Yesterday was a rare and glorious day here in the Midwest. The thermometer topped off at around 70 degrees and the sun was shining. March in Cleveland rarely gets any better than that.
But I was in a salty mood as I sat on my back patio with a cup of coffee late yesterday morning. Yes, the coffee tasted wonderful. Yes, the smell of the earth carried with it a whiff of spring. Yes, the sun was warm on my face. And all I could think about was the fact that I had to lift the coffee cup with two hands because neither one of mine was operating at full capacity.

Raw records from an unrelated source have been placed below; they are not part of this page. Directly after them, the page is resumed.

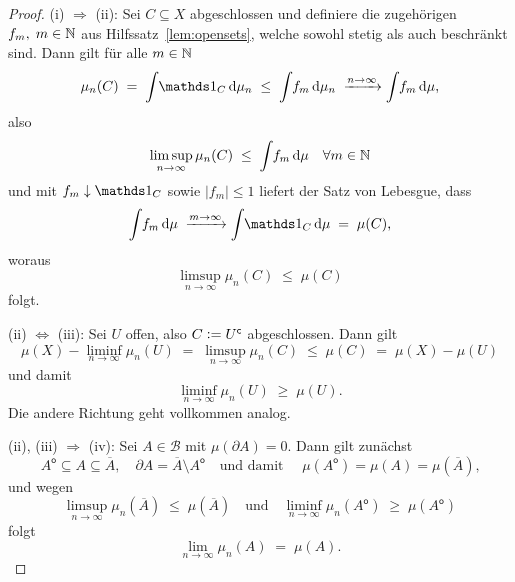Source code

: \documentclass[../main/main.tex]{subfiles}
\begin{document}
	\begin{proof}
		(i) $\Rightarrow$ (ii): Sei $C \subseteq X$ abgeschlossen und definiere 
		die zugehörigen $f_m, \; m \in \mathbb{N}$ aus Hilfssatz~\ref{lem:opensets}, 
		welche sowohl stetig als auch beschränkt sind.
		Dann gilt für alle $m \in \mathbb{N}$
		$$\mu_n(C) \; = \; \measureint{}{\indfct_C}{\mu_n} \; \leq \; 
			\measureint{}{f_m}{\mu_n} \; \xrightarrow{n \to \infty} 
			\measureint{}{f_m}{\mu} \text{,}$$
		also 
		$$\limsup_{n \to \infty} \mu_n(C) \; \leq \; 
			\int_{} \, f_m \, \mathrm{d}\mu \quad \forall m \in \mathbb{N}$$
		und mit $f_m \convdown \indfct_C$ sowie $| f_m | \leq 1$ 
		liefert der Satz von Lebesgue, dass
		$$\measureint{}{f_m}{\mu} \; \xrightarrow{m \to \infty} 
			\measureint{}{\indfct_C}{\mu} \; = \; \mu(C) \text{,}$$
		woraus
		$$\limsup_{n \to \infty} \mu_n(C) \; \leq \; \mu(C)$$
		folgt.
		
		(ii) $\Leftrightarrow$ (iii): Sei $U$ offen, also 
		$C \vcentcolon = U^\mathsf{c}$ abgeschlossen. Dann gilt
		$$\mu(X) - \liminf_{n \to \infty} \mu_n(U) \; = \; 
			\limsup_{n \to \infty} \mu_n(C) \; \leq \; 
			\mu(C) \; = \; \mu(X) - \mu(U)$$
		und damit 
		$$\liminf_{n \to \infty} \mu_n(U) \; \geq \; \mu(U) \text{.}$$
		Die andere Richtung geht vollkommen analog.
		
		(ii), (iii) $\Rightarrow$ (iv): Sei $A \in \mathcal{B}$ mit 
		$\mu(\partial A) = 0$. Dann gilt zunächst
		$$A^\mathsf{o} \subseteq A \subseteq \overline{A}, \quad 
			\partial A = \overline{A} \setminus A^\mathsf{o} \quad 
			\text{und damit } \quad \mu(A^\mathsf{o}) = 
			\mu(A) = \mu(\overline{A}) \text{,}$$
		und wegen 
		$$\limsup_{n \to \infty} \mu_n(\overline{A}) \; \leq \; 
			\mu(\overline{A}) \quad \text{und} \quad 
			\liminf_{n \to \infty} \mu_n(A^\mathsf{o}) \; \geq \; 
			\mu(A^\mathsf{o})$$
		folgt
		$$\lim_{n \to \infty} \mu_n(A) \; = \; \mu(A) \text{.}$$
		

\end{proof}
\end{document}
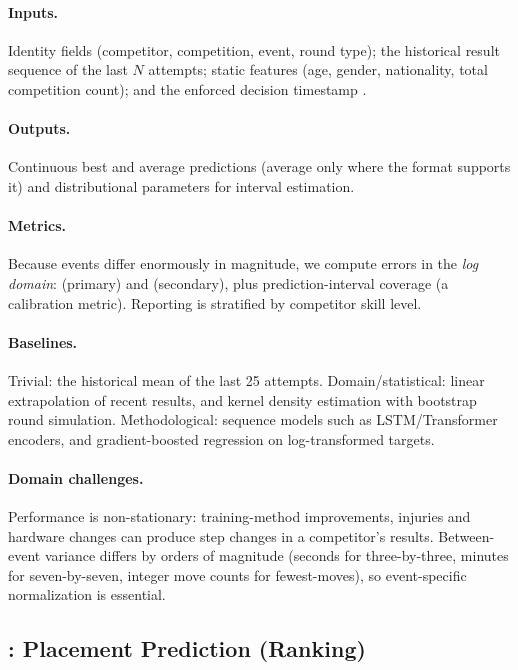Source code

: \paragraph{Inputs.}
Identity fields (competitor, competition, event, round type); the historical
result sequence of the last $N$ attempts; static features (age, gender,
nationality, total competition count); and the enforced decision timestamp
\asof{}.

\paragraph{Outputs.}
Continuous best and average predictions (average only where the format
supports it) and distributional parameters for interval estimation.

\paragraph{Metrics.}
Because events differ enormously in magnitude, we compute errors in the
\emph{log domain}: \maelog{} (primary) and \rmselog{} (secondary), plus
prediction-interval coverage (a calibration metric). Reporting is stratified by
competitor skill level.

\paragraph{Baselines.}
Trivial: the historical mean of the last 25 attempts. Domain/statistical:
linear extrapolation of recent results, and kernel density estimation with
bootstrap round simulation. Methodological: sequence models such as
LSTM/Transformer encoders, and gradient-boosted regression on log-transformed
targets.

\paragraph{Domain challenges.}
Performance is non-stationary: training-method improvements, injuries and
hardware changes can produce step changes in a competitor's results.
Between-event variance differs by orders of magnitude (seconds for
three-by-three, minutes for seven-by-seven, integer move counts for
fewest-moves), so event-specific normalization is essential.

\subsection{: Placement Prediction (Ranking)}
\label{sec:task2}

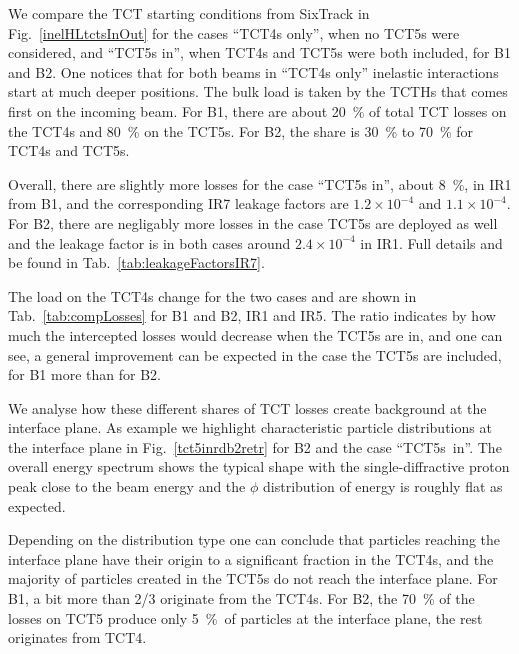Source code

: We compare the TCT starting conditions from SixTrack in Fig.~\ref{inelHLtctsInOut} for the cases ``TCT4s only'', when no TCT5s were considered, and ``TCT5s in'', when TCT4s and TCT5s were both included, for B1 and B2. One notices that for both beams in ``TCT4s only'' inelastic interactions start at much deeper positions. The bulk load is taken by the TCTHs that comes first on the incoming beam. For B1, there are about 20~\% of total TCT losses on the TCT4s and 80~\% on the TCT5s. For B2, the share is 30~\% to 70~\% for TCT4s and TCT5s.

Overall, there are slightly more losses for the case ``TCT5s in'', about 8~\%, in IR1 from B1, and the corresponding IR7 leakage factors are $1.2 \times 10^{-4}$ and $1.1 \times 10^{-4}$. For B2, there are negligably more losses in the case TCT5s are deployed as well and the leakage factor is in both cases around $2.4 \times 10^{-4}$ in IR1. Full details and be found in Tab.~\ref{tab:leakageFactorsIR7}.

The load on the TCT4s change for the two cases and are shown in Tab.~\ref{tab:compLosses} for B1 and B2, IR1 and IR5. The ratio indicates by how much the intercepted losses would decrease when the TCT5s are in, and one can see, a general improvement can be expected in the case the TCT5s are included, for B1 more than for B2.

We analyse how these different shares of TCT losses create background at the interface plane. As example we highlight characteristic particle distributions at the interface plane in Fig.~\ref{tct5inrdb2retr} for B2 and the case ``TCT5s~in''. The overall energy spectrum shows the typical shape with the single-diffractive proton peak close to the beam energy and the $\phi$ distribution of energy is roughly flat as expected.

Depending on the distribution type one can conclude that particles reaching the interface plane have their origin to a significant fraction in the TCT4s, and the majority of particles created in the TCT5s do not reach the interface plane. For B1, a bit more than 2/3 originate from the TCT4s. For B2, the 70~\% of the losses on TCT5 produce only 5~\%~of particles at the interface plane, the rest originates from TCT4.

You see, I’ve had a major flare-up of carpal tunnel inflammation in the past 3 weeks and nothing I’ve done – taking time off, employing wrist rests, staying off the computer and smart phone after I leave work, dosing myself with over-the-counter anti-inflammatories, wearing wrist braces – has helped. Today, my doctor prescribed steroids in a last-ditch attempt to avoid surgery. For someone who has never experienced so much as a twinge of pain or discomfort that could be linked to carpal tunnel, this has been a real eye opener of an experience.
My life for the past 3 weeks has been pain-filled and miserable. I have to think before I reach for a doorknob. I can’t hold a fork properly. I can’t sign my name. I have to lift a coffee cup with two hands and I have to be careful when getting dressed so as not to cause shooting pains from my fingertips to my elbows. Turning a key in a lock has become an almost overwhelming challenge. It is exhausting!!
This experience has given me a powerful and profound sense of respect and understanding for workers who experience chronic pain as the result of work-related injuries. After 3 weeks, I’m throwing in the towel and screaming, “Uncle!” I can’t even imagine living with this pain day in and day out indefinitely, yet millions of people do.
From the outside, I look the same as always. On the inside, I’m tired, aching, aggravated, frustrated and miserable. The next time I wonder why someone is acting so surly when they appear to have no reason to be, I’m going to think about the past 3 weeks of my life, because looks can be deceiving.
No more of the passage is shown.